Cela va bientôt faire deux semaines qu’un groupe de personnes âgées, en majorité des femmes, campe devant la Cour constitutionnelle sud-africaine. Ils sont un peu moins d’une centaine, et réclament que leur soient versées des réparations, suite aux violences qu’ils ont subies sous le régime de l’apartheid. Une action forte, dont cette association de victimes est une habituée, face au silence du gouvernement.
Avec notre correspondante à Johannesbourg, Claire Bargelès
On n’aperçoit presque plus Noma-Russia Bonase, cachée sous une montagne de couvertures. Mais le mauvais temps et le début de l’hiver austral n’ont pas découragé la meneuse du groupe à continuer son action. « Nous dormons sur des cartons, sur un sol en béton. Mais nous sommes des combattants pour la liberté, on a survécu aux balles de l’apartheid, donc on survivra aussi au froid », assure-t-elle.
Ces « gogos », le terme qui désigne les grand-mères du pays, appartiennent à l’organisation Khulumani. Elles ont toutes connu, comme Dansile Mabanga, les violences de l’apartheid : « À l’époque, mon frère a été enlevé chez lui. La police cherchait de jeunes garçons, et ils l’ont embarqué. Il a été porté disparu, puis on l’a retrouvé à la morgue. Son corps à moitié brûlé. »

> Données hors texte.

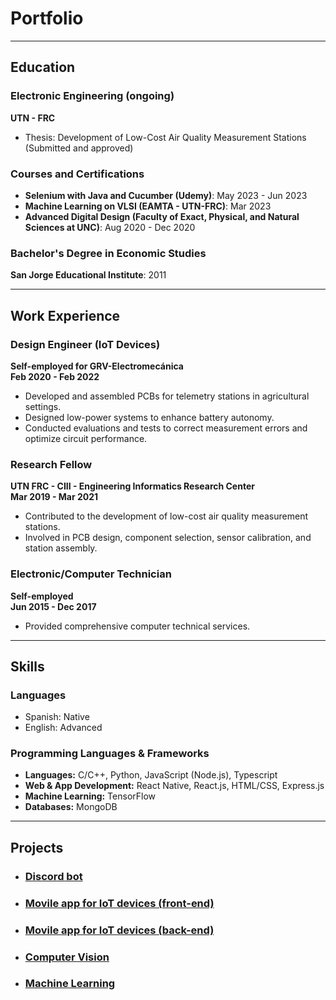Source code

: # Portfolio

---

## Education

### Electronic Engineering (ongoing)
**UTN - FRC**
- Thesis: Development of Low-Cost Air Quality Measurement Stations (Submitted and approved)

### Courses and Certifications
- **Selenium with Java and Cucumber (Udemy)**: May 2023 - Jun 2023
- **Machine Learning on VLSI (EAMTA - UTN-FRC)**: Mar 2023
- **Advanced Digital Design (Faculty of Exact, Physical, and Natural Sciences at UNC)**: Aug 2020 - Dec 2020

### Bachelor's Degree in Economic Studies
**San Jorge Educational Institute**: 2011

---

## Work Experience

### Design Engineer (IoT Devices)
**Self-employed for GRV-Electromecánica**  
**Feb 2020 - Feb 2022**
- Developed and assembled PCBs for telemetry stations in agricultural settings.
- Designed low-power systems to enhance battery autonomy.
- Conducted evaluations and tests to correct measurement errors and optimize circuit performance.

### Research Fellow
**UTN FRC - CIII - Engineering Informatics Research Center**  
**Mar 2019 - Mar 2021**
- Contributed to the development of low-cost air quality measurement stations.
- Involved in PCB design, component selection, sensor calibration, and station assembly.

### Electronic/Computer Technician
**Self-employed**  
**Jun 2015 - Dec 2017**
- Provided comprehensive computer technical services.

---

## Skills

### Languages
- Spanish: Native
- English: Advanced

### Programming Languages & Frameworks
- **Languages:** C/C++, Python, JavaScript (Node.js), Typescript
- **Web & App Development:** React Native, React.js, HTML/CSS, Express.js
- **Machine Learning:** TensorFlow
- **Databases:** MongoDB

--- 

## Projects

- ### [Discord bot](https://gitlab.com/matiasafur/interzone-bot)
- ### [Movile app for IoT devices (front-end)](https://github.com/matiasafur/dome-front)
- ### [Movile app for IoT devices (back-end)](https://github.com/matiasafur/dome-back)
- ### [Computer Vision](https://github.com/matiasafur/computer-vision)
- ### [Machine Learning](https://github.com/matiasafur/ML4VLSI)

La Commission Vérité et Réconciliation avait recommandé différents mécanismes pour assurer des réparations. Mais trop peu ont été appliqués selon Noma-Russia : « Cette commission est un processus resté inachevé. Donc on s’est mobilisé pour dire « trop c’est trop », et pour que cette question de réparations devienne une vraie priorité, car les victimes commencent désormais à mourir. »
Le ministre de la Justice promet d’aller bientôt à la rencontre de ce groupe de retraités, engagés à continuer leur mouvement jusqu’à être entendus.
Ce groupe peut compter sur le soutien d’une ancienne membre de la Commission Vérité et Réconciliation, Yasmin Sooka. Par ailleurs, outre les réparations financières, la Commission avait de son côté adressé au gouvernement une lettre en 2019 pour demander à ce que les recommandations de poursuites judiciaires soient enfin appliquées. Sur plus de 300 dossiers, seule une poignée ont été rouverts devant les tribunaux.